ASSIGNMENT: Repeat the entries exactly as they stand.

Records from a data collection:
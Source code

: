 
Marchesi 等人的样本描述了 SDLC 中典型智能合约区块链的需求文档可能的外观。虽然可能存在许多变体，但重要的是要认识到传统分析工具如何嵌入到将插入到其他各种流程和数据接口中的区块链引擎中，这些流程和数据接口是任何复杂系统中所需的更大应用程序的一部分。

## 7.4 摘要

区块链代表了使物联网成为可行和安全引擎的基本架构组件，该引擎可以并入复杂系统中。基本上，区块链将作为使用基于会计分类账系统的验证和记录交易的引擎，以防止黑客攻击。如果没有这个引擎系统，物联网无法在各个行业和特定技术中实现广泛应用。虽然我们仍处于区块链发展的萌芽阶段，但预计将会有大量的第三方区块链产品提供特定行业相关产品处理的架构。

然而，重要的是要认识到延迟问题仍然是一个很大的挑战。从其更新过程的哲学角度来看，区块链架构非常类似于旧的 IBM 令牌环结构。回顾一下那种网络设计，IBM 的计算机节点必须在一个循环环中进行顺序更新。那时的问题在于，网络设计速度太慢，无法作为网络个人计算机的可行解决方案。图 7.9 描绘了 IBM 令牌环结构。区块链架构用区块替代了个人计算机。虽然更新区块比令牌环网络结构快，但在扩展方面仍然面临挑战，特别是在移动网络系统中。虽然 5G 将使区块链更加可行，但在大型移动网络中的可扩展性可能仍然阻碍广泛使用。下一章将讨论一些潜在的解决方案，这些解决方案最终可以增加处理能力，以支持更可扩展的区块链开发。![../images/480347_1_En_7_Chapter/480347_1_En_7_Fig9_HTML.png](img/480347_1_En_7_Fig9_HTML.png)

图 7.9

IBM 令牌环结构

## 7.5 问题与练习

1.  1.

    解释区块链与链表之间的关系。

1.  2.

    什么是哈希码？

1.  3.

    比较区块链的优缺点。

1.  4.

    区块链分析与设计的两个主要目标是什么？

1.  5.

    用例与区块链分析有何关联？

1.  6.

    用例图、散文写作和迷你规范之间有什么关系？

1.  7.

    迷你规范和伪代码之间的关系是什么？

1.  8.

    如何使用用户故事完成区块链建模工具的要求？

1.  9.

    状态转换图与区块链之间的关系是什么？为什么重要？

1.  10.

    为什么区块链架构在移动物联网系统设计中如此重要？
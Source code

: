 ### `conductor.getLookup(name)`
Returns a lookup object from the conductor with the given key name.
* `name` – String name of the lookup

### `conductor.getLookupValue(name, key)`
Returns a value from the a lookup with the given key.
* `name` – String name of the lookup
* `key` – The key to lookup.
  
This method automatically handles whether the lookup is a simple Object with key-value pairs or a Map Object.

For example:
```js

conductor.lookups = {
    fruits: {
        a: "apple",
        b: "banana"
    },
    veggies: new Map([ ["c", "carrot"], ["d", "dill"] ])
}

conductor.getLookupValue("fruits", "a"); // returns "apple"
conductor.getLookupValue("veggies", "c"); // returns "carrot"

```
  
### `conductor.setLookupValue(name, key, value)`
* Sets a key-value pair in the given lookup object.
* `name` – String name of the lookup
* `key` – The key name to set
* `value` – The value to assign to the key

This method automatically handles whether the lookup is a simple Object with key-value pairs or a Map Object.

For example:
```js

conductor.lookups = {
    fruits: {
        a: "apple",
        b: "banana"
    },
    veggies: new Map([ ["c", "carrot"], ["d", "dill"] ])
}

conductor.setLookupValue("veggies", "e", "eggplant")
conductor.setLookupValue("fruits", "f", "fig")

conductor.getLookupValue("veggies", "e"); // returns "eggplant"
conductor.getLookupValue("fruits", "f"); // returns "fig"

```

RESPONSE AREA:
Source code

: 
Marchesi 等人的样本描述了 SDLC 中典型智能合约区块链的需求文档可能的外观。虽然可能存在许多变体，但重要的是要认识到传统分析工具如何嵌入到将插入到其他各种流程和数据接口中的区块链引擎中，这些流程和数据接口是任何复杂系统中所需的更大应用程序的一部分。

## 7.4 摘要

区块链代表了使物联网成为可行和安全引擎的基本架构组件，该引擎可以并入复杂系统中。基本上，区块链将作为使用基于会计分类账系统的验证和记录交易的引擎，以防止黑客攻击。如果没有这个引擎系统，物联网无法在各个行业和特定技术中实现广泛应用。虽然我们仍处于区块链发展的萌芽阶段，但预计将会有大量的第三方区块链产品提供特定行业相关产品处理的架构。

然而，重要的是要认识到延迟问题仍然是一个很大的挑战。从其更新过程的哲学角度来看，区块链架构非常类似于旧的 IBM 令牌环结构。回顾一下那种网络设计，IBM 的计算机节点必须在一个循环环中进行顺序更新。那时的问题在于，网络设计速度太慢，无法作为网络个人计算机的可行解决方案。图 7.9 描绘了 IBM 令牌环结构。区块链架构用区块替代了个人计算机。虽然更新区块比令牌环网络结构快，但在扩展方面仍然面临挑战，特别是在移动网络系统中。虽然 5G 将使区块链更加可行，但在大型移动网络中的可扩展性可能仍然阻碍广泛使用。下一章将讨论一些潜在的解决方案，这些解决方案最终可以增加处理能力，以支持更可扩展的区块链开发。![../images/480347_1_En_7_Chapter/480347_1_En_7_Fig9_HTML.png](img/480347_1_En_7_Fig9_HTML.png)

图 7.9

IBM 令牌环结构

## 7.5 问题与练习

1.  1.

    解释区块链与链表之间的关系。

1.  2.

    什么是哈希码？

1.  3.

    比较区块链的优缺点。

1.  4.

    区块链分析与设计的两个主要目标是什么？

1.  5.

    用例与区块链分析有何关联？

1.  6.

    用例图、散文写作和迷你规范之间有什么关系？

1.  7.

    迷你规范和伪代码之间的关系是什么？

1.  8.

    如何使用用户故事完成区块链建模工具的要求？

1.  9.

    状态转换图与区块链之间的关系是什么？为什么重要？

1.  10.

    为什么区块链架构在移动物联网系统设计中如此重要？
Source code

: ### `conductor.getLookup(name)`
Returns a lookup object from the conductor with the given key name.
* `name` – String name of the lookup

### `conductor.getLookupValue(name, key)`
Returns a value from the a lookup with the given key.
* `name` – String name of the lookup
* `key` – The key to lookup.
  
This method automatically handles whether the lookup is a simple Object with key-value pairs or a Map Object.

For example:
```js

conductor.lookups = {
    fruits: {
        a: "apple",
        b: "banana"
    },
    veggies: new Map([ ["c", "carrot"], ["d", "dill"] ])
}

conductor.getLookupValue("fruits", "a"); // returns "apple"
conductor.getLookupValue("veggies", "c"); // returns "carrot"

```
  
### `conductor.setLookupValue(name, key, value)`
* Sets a key-value pair in the given lookup object.
* `name` – String name of the lookup
* `key` – The key name to set
* `value` – The value to assign to the key

This method automatically handles whether the lookup is a simple Object with key-value pairs or a Map Object.

For example:
```js

conductor.lookups = {
    fruits: {
        a: "apple",
        b: "banana"
    },
    veggies: new Map([ ["c", "carrot"], ["d", "dill"] ])
}

conductor.setLookupValue("veggies", "e", "eggplant")
conductor.setLookupValue("fruits", "f", "fig")

conductor.getLookupValue("veggies", "e"); // returns "eggplant"
conductor.getLookupValue("fruits", "f"); // returns "fig"

```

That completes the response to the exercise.